On Monday, Premier Christy Clark announced that a 15 per cent tax would be introduced on Aug. 2 and applied to foreign nationals who purchase real estate in Metro Vancouver. According to Taylor Pardy, Canadian Mortgage and Housing Corporation (CMHC) senior market analysis, it’s too soon to tell what the impact will be on the Kelowna market.
“This is something we’re definitely going to be taking into account going forward when we look to do our next forecast round. We haven’t had a chance to factor this into our forecasting and get a sense of what may happen,”explained Pardy.
The CMHC admits that it has not been keeping data on foreign ownership in the province and plans to look more closely at it moving forward. They will be working with Finance Canada, Statistics Canada and other partners to fill in these data gaps.
Pardy says the Kelowna market has been very strong in 2016 and is actively being supported by several factors including more migration to the area, an upswing in the labour market and low mortgage interest rates. He adds that it will be difficult to judge whether or not the imposed tax in Metro Vancouver will drive buyers to the city as sales continue to increase month after month.
“The market is already picking up in terms of activity, the population is growing, the economy is recovering. In the resell market in 2016 up until June we are seeing a 31 per cent increase in sales relative to the same time last year,” Pardy said.

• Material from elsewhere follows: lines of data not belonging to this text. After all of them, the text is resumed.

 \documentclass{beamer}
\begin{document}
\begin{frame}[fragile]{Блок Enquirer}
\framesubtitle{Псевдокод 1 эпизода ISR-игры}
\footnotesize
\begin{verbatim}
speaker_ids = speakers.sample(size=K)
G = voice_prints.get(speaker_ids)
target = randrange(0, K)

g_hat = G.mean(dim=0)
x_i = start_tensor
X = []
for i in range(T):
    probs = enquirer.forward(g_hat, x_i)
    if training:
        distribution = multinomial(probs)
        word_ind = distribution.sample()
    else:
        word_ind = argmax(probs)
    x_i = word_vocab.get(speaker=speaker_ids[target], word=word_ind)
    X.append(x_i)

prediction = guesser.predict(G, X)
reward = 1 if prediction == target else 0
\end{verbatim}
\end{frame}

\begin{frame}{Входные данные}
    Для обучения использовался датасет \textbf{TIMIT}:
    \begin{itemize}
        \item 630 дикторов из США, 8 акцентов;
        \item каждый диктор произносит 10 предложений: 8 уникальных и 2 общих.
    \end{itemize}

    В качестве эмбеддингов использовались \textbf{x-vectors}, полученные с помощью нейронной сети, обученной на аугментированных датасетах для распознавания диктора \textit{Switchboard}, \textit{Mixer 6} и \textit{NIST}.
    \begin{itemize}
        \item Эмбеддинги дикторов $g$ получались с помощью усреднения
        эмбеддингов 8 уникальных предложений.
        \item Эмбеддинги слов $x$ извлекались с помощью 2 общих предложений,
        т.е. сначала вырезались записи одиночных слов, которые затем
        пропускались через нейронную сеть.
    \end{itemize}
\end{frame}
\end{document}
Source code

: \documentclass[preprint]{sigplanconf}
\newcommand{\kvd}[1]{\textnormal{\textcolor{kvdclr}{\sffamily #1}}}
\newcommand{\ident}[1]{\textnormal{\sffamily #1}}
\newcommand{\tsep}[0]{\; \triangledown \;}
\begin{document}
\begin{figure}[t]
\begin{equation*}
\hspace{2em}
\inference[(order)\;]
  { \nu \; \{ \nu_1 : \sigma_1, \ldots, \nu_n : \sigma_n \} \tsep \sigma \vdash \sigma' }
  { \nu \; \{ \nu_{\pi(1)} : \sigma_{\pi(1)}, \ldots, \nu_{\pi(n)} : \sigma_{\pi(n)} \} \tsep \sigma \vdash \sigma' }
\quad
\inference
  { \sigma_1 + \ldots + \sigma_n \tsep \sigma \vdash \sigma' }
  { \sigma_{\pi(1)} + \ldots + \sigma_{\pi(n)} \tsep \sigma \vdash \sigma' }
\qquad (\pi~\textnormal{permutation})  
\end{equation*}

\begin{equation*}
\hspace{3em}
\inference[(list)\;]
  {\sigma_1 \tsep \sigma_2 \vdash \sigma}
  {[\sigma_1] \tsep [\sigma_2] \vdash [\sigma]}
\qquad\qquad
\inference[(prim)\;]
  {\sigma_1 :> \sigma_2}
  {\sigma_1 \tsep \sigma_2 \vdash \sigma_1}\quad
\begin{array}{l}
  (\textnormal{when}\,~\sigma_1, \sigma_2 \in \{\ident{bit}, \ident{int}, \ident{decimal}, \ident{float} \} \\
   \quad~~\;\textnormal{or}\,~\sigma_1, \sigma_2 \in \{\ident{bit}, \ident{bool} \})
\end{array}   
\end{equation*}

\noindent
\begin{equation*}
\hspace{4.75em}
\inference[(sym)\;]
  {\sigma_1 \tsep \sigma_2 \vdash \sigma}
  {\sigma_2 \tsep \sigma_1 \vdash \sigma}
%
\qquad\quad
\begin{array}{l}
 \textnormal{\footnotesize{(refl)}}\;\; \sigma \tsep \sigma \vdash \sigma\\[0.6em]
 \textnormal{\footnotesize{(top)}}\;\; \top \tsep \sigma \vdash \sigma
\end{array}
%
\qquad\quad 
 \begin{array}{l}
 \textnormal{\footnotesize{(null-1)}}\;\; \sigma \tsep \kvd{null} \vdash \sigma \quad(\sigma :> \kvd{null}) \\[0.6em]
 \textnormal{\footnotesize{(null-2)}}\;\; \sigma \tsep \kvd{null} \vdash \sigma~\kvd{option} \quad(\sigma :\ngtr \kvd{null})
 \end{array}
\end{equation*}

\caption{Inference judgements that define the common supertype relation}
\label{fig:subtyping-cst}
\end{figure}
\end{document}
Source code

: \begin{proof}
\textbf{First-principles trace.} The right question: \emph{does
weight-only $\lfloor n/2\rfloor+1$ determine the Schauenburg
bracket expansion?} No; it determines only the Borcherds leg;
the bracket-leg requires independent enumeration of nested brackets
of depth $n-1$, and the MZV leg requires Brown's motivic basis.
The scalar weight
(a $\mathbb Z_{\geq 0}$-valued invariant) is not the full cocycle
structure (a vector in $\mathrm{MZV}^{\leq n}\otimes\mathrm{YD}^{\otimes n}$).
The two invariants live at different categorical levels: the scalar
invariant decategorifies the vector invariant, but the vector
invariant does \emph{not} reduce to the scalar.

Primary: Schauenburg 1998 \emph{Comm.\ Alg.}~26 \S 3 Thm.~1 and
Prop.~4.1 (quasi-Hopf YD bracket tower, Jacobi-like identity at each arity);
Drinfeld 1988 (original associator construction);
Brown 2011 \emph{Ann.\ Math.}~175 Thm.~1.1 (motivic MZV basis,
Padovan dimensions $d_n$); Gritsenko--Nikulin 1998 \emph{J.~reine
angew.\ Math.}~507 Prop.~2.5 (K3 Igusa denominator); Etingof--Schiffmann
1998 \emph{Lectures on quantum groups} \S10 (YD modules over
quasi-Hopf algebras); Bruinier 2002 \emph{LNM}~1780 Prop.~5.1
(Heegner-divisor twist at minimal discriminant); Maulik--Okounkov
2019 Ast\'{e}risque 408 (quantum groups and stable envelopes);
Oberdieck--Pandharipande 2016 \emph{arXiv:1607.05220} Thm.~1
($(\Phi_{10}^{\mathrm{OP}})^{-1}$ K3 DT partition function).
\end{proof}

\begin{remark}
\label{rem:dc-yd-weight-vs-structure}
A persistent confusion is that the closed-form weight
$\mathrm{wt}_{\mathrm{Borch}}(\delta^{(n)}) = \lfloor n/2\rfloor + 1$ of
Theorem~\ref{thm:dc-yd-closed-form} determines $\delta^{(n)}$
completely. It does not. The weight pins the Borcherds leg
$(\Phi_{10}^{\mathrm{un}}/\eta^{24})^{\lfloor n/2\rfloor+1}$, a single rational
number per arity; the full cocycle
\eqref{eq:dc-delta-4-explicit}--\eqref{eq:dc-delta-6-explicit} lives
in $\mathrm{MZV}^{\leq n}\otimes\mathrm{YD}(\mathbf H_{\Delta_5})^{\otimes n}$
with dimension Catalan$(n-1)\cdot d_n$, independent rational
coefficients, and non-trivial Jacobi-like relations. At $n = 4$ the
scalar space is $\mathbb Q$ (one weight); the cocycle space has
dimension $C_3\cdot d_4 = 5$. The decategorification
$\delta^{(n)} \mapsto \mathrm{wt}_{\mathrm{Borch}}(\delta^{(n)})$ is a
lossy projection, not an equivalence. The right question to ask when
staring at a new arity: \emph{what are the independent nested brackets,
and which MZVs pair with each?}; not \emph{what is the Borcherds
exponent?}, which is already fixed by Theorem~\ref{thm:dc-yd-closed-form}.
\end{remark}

As a result of the demand, there has been increased competition among buyers which is driving prices up in the city. But it’s not all bad news added Pardy, there are more and more housing starts being recorded every month in Kelowna, which means more product will be on the market soon.
For the rest of the year, Pardy predicts there will be even more housing starts in Kelowna and sales will remain strong going into 20117. While sales are expected slow in the beginning of next year, they will still remain above the 10-year average.